PROBLEM DESCRIPTION:
Each record, word for word and stripped of pictures, is what the answer should contain.

DATA:
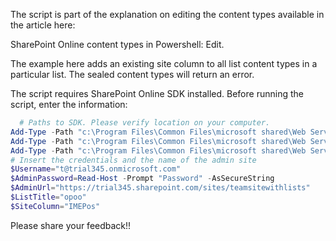 The script is part of the explanation on editing the content types available in the article here:

SharePoint Online content types in Powershell: Edit.

 

 

The example here adds an existing site column to all list content types in a particular list. The sealed content types will return an error. 

 
 

The script requires SharePoint Online SDK installed. Before running the script, enter the information:

 

```PowerShell
  # Paths to SDK. Please verify location on your computer. 
Add-Type -Path "c:\Program Files\Common Files\microsoft shared\Web Server Extensions\15\ISAPI\Microsoft.SharePoint.Client.dll"  
Add-Type -Path "c:\Program Files\Common Files\microsoft shared\Web Server Extensions\15\ISAPI\Microsoft.SharePoint.Client.Runtime.dll"  
Add-Type -Path "c:\Program Files\Common Files\microsoft shared\Web Server Extensions\15\ISAPI\Microsoft.SharePoint.Client.Publishing.dll"  
# Insert the credentials and the name of the admin site 
$Username="t@trial345.onmicrosoft.com" 
$AdminPassword=Read-Host -Prompt "Password" -AsSecureString 
$AdminUrl="https://trial345.sharepoint.com/sites/teamsitewithlists" 
$ListTitle="opoo" 
$SiteColumn="IMEPos"
``` 
 

 


 

Please share your feedback!!
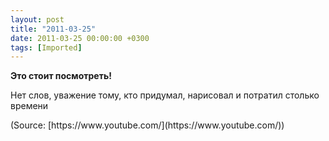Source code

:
 ```yaml
---
layout: post
title: "2011-03-25"
date: 2011-03-25 00:00:00 +0300
tags: [Imported]
---
```


**Это стоит посмотреть!**

Нет слов, уважение тому, кто придумал, нарисовал и потратил столько времени

<div class="attribution">(<span>Source:</span> [https://www.youtube.com/](https://www.youtube.com/))</div>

RESULT BELOW:
 The script is part of the explanation on editing the content types available in the article here:

SharePoint Online content types in Powershell: Edit.

 

 

The example here adds an existing site column to all list content types in a particular list. The sealed content types will return an error. 

 
 

The script requires SharePoint Online SDK installed. Before running the script, enter the information:

 

```PowerShell
  # Paths to SDK. Please verify location on your computer. 
Add-Type -Path "c:\Program Files\Common Files\microsoft shared\Web Server Extensions\15\ISAPI\Microsoft.SharePoint.Client.dll"  
Add-Type -Path "c:\Program Files\Common Files\microsoft shared\Web Server Extensions\15\ISAPI\Microsoft.SharePoint.Client.Runtime.dll"  
Add-Type -Path "c:\Program Files\Common Files\microsoft shared\Web Server Extensions\15\ISAPI\Microsoft.SharePoint.Client.Publishing.dll"  
# Insert the credentials and the name of the admin site 
$Username="t@trial345.onmicrosoft.com" 
$AdminPassword=Read-Host -Prompt "Password" -AsSecureString 
$AdminUrl="https://trial345.sharepoint.com/sites/teamsitewithlists" 
$ListTitle="opoo" 
$SiteColumn="IMEPos"
``` 
 

 


 

Please share your feedback!!
Source code

:
 ```yaml
---
layout: post
title: "2011-03-25"
date: 2011-03-25 00:00:00 +0300
tags: [Imported]
---
```


**Это стоит посмотреть!**

Нет слов, уважение тому, кто придумал, нарисовал и потратил столько времени

<div class="attribution">(<span>Source:</span> [https://www.youtube.com/](https://www.youtube.com/))</div>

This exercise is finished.